1

My program should read ~400.000 csv files and it takes very long. The code I use is:

        for file in self.files:
            size=2048
            csvData = pd.read_csv(file, sep='\t', names=['acol', 'bcol'], header=None, skiprows=range(0,int(size/2)), skipfooter=(int(size/2)-10))

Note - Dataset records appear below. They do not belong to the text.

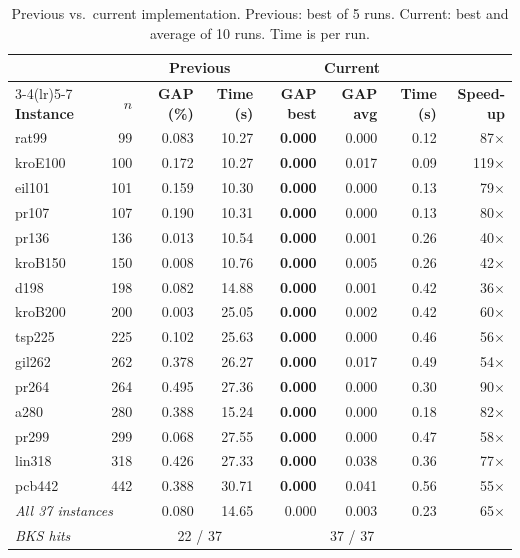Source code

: \documentclass[runningheads]{llncs}
\begin{document}
\begin{table}
\caption{Previous vs.\ current implementation. Previous: best of 5
runs. Current: best and average of 10 runs. Time is per run.}
\label{tab:cmp}
\centering\scriptsize
\begin{tabular}{@{}lrrrrrrr@{}}
\toprule
& & \multicolumn{2}{c}{\textbf{Previous}} & \multicolumn{3}{c}{\textbf{Current}} & \\
\cmidrule(lr){3-4}\cmidrule(lr){5-7}
\textbf{Instance} & $n$ & \textbf{GAP (\%)} & \textbf{Time (s)} & \textbf{GAP best} & \textbf{GAP avg} & \textbf{Time (s)} & \textbf{Speed-up}\\
\midrule
rat99 & 99 & 0.083 & 10.27 & \textbf{0.000} & 0.000 & 0.12 & 87$\times$ \\
kroE100 & 100 & 0.172 & 10.27 & \textbf{0.000} & 0.017 & 0.09 & 119$\times$ \\
eil101 & 101 & 0.159 & 10.30 & \textbf{0.000} & 0.000 & 0.13 & 79$\times$ \\
pr107 & 107 & 0.190 & 10.31 & \textbf{0.000} & 0.000 & 0.13 & 80$\times$ \\
pr136 & 136 & 0.013 & 10.54 & \textbf{0.000} & 0.001 & 0.26 & 40$\times$ \\
kroB150 & 150 & 0.008 & 10.76 & \textbf{0.000} & 0.005 & 0.26 & 42$\times$ \\
d198 & 198 & 0.082 & 14.88 & \textbf{0.000} & 0.001 & 0.42 & 36$\times$ \\
kroB200 & 200 & 0.003 & 25.05 & \textbf{0.000} & 0.002 & 0.42 & 60$\times$ \\
tsp225 & 225 & 0.102 & 25.63 & \textbf{0.000} & 0.000 & 0.46 & 56$\times$ \\
gil262 & 262 & 0.378 & 26.27 & \textbf{0.000} & 0.017 & 0.49 & 54$\times$ \\
pr264 & 264 & 0.495 & 27.36 & \textbf{0.000} & 0.000 & 0.30 & 90$\times$ \\
a280 & 280 & 0.388 & 15.24 & \textbf{0.000} & 0.000 & 0.18 & 82$\times$ \\
pr299 & 299 & 0.068 & 27.55 & \textbf{0.000} & 0.000 & 0.47 & 58$\times$ \\
lin318 & 318 & 0.426 & 27.33 & \textbf{0.000} & 0.038 & 0.36 & 77$\times$ \\
pcb442 & 442 & 0.388 & 30.71 & \textbf{0.000} & 0.041 & 0.56 & 55$\times$ \\
\midrule
\multicolumn{2}{l}{\textit{All 37 instances}} & 0.080 & 14.65 & 0.000 & 0.003 & 0.23 & 65$\times$ \\
\multicolumn{2}{l}{\textit{BKS hits}} & \multicolumn{2}{c}{22 / 37} & \multicolumn{3}{c}{37 / 37} & \\
\bottomrule
\end{tabular}
\end{table}
\end{document}
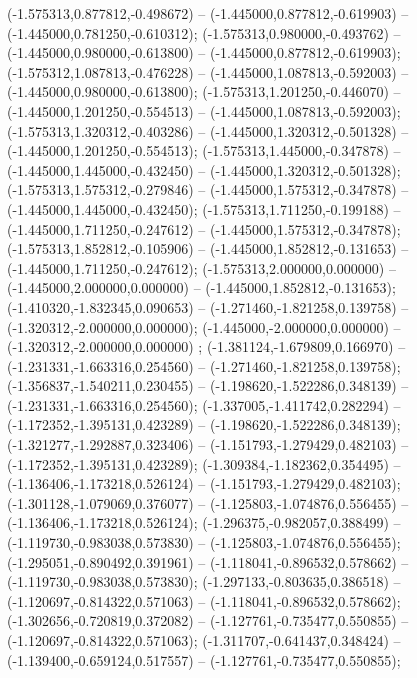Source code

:  (-1.575313,0.877812,-0.498672) -- (-1.445000,0.877812,-0.619903) -- (-1.445000,0.781250,-0.610312);
 (-1.575313,0.980000,-0.493762) -- (-1.445000,0.980000,-0.613800) -- (-1.445000,0.877812,-0.619903);
 (-1.575312,1.087813,-0.476228) -- (-1.445000,1.087813,-0.592003) -- (-1.445000,0.980000,-0.613800);
 (-1.575313,1.201250,-0.446070) -- (-1.445000,1.201250,-0.554513) -- (-1.445000,1.087813,-0.592003);
 (-1.575313,1.320312,-0.403286) -- (-1.445000,1.320312,-0.501328) -- (-1.445000,1.201250,-0.554513);
 (-1.575313,1.445000,-0.347878) -- (-1.445000,1.445000,-0.432450) -- (-1.445000,1.320312,-0.501328);
 (-1.575313,1.575312,-0.279846) -- (-1.445000,1.575312,-0.347878) -- (-1.445000,1.445000,-0.432450);
 (-1.575313,1.711250,-0.199188) -- (-1.445000,1.711250,-0.247612) -- (-1.445000,1.575312,-0.347878);
 (-1.575313,1.852812,-0.105906) -- (-1.445000,1.852812,-0.131653) -- (-1.445000,1.711250,-0.247612);
 (-1.575313,2.000000,0.000000) -- (-1.445000,2.000000,0.000000) -- (-1.445000,1.852812,-0.131653);
 (-1.410320,-1.832345,0.090653) -- (-1.271460,-1.821258,0.139758) -- (-1.320312,-2.000000,0.000000);
 (-1.445000,-2.000000,0.000000) -- (-1.320312,-2.000000,0.000000) ;
 (-1.381124,-1.679809,0.166970) -- (-1.231331,-1.663316,0.254560) -- (-1.271460,-1.821258,0.139758);
 (-1.356837,-1.540211,0.230455) -- (-1.198620,-1.522286,0.348139) -- (-1.231331,-1.663316,0.254560);
 (-1.337005,-1.411742,0.282294) -- (-1.172352,-1.395131,0.423289) -- (-1.198620,-1.522286,0.348139);
 (-1.321277,-1.292887,0.323406) -- (-1.151793,-1.279429,0.482103) -- (-1.172352,-1.395131,0.423289);
 (-1.309384,-1.182362,0.354495) -- (-1.136406,-1.173218,0.526124) -- (-1.151793,-1.279429,0.482103);
 (-1.301128,-1.079069,0.376077) -- (-1.125803,-1.074876,0.556455) -- (-1.136406,-1.173218,0.526124);
 (-1.296375,-0.982057,0.388499) -- (-1.119730,-0.983038,0.573830) -- (-1.125803,-1.074876,0.556455);
 (-1.295051,-0.890492,0.391961) -- (-1.118041,-0.896532,0.578662) -- (-1.119730,-0.983038,0.573830);
 (-1.297133,-0.803635,0.386518) -- (-1.120697,-0.814322,0.571063) -- (-1.118041,-0.896532,0.578662);
 (-1.302656,-0.720819,0.372082) -- (-1.127761,-0.735477,0.550855) -- (-1.120697,-0.814322,0.571063);
 (-1.311707,-0.641437,0.348424) -- (-1.139400,-0.659124,0.517557) -- (-1.127761,-0.735477,0.550855);
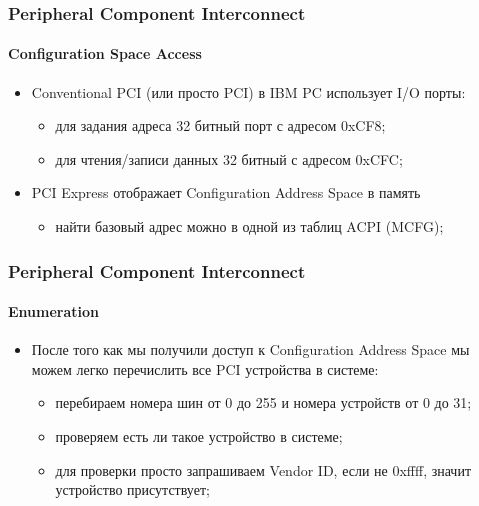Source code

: \begin{frame}
\frametitle{Peripheral Component Interconnect}
\framesubtitle{Configuration Space Access}
\begin{itemize}
  \item<1-> Conventional PCI (или просто PCI) в IBM PC использует I/O порты:
    \begin{itemize}
      \item для задания адреса 32 битный порт с адресом 0xCF8;
      \item для чтения/записи данных 32 битный с адресом 0xCFC; 
    \end{itemize}
  \item<2-> PCI Express отображает Configuration Address Space в память
    \begin{itemize}
      \item найти базовый адрес можно в одной из таблиц ACPI (MCFG);
    \end{itemize}
\end{itemize}
\end{frame}

\begin{frame}
\frametitle{Peripheral Component Interconnect}
\framesubtitle{Enumeration}
\begin{itemize}
  \item После того как мы получили доступ к Configuration Address Space мы можем
        легко перечислить все PCI устройства в системе:
    \begin{itemize}
      \item перебираем номера шин от 0 до 255 и номера устройств от 0 до 31;
      \item проверяем есть ли такое устройство в системе;
      \item для проверки просто запрашиваем Vendor ID, если не 0xffff, значит
            устройство присутствует;
    \end{itemize}
\end{itemize}
\end{frame}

            for index in range(0,10):
                s=s+float(csvData['bcol'][index])
            s=s/10
            averages.append(s)
            time=file.rpartition('\\')[2]
            time=int(re.search(r'\d+', time).group())
            times.append(time)

Is there a chance to increase the speed?

prody
  • 194
  • 1
  • 11
  • You could use multithreading / subprocesses to fasten up things. Have a look at https://stackoverflow.com/questions/44950893/processing-huge-csv-file-using-python-and-multithreading for a similar problem. – AnsFourtyTwo Sep 23 '19 at 08:49
  • https://stackoverflow.com/questions/52289386/loading-multiple-csv-files-of-a-folder-into-one-dataframe maybe this also helps – PV8 Sep 23 '19 at 08:52

1 Answers1

0

You can use Threading. I took the following code from here and modified for your use case

global times =[]

def my_func(file):
        size=2048
        csvData = pd.read_csv(file, sep='\t', names=['acol', 'bcol'], header=None, skiprows=range(0,int(size/2)), skipfooter=(int(size/2)-10))

        for index in range(0,10):
            s=s+float(csvData['bcol'][index])
        s=s/10
        averages.append(s)
        time=file.rpartition('\\')[2]
        time=int(re.search(r'\d+', time).group())
        times.append(time)

threads = []
# In this case 'self.files' is a list of files to be read.
for ii in range(self.files):
# We start one thread per file present.
    process = Thread(target=my_func, args=[ii])
    process.start()
    threads.append(process)
# We now pause execution on the main thread by 'joining' all of our started threads.
# This ensures that each has finished processing the urls.
for process in threads:
    process.join()
rawwar
  • 4,834
  • 9
  • 32
  • 57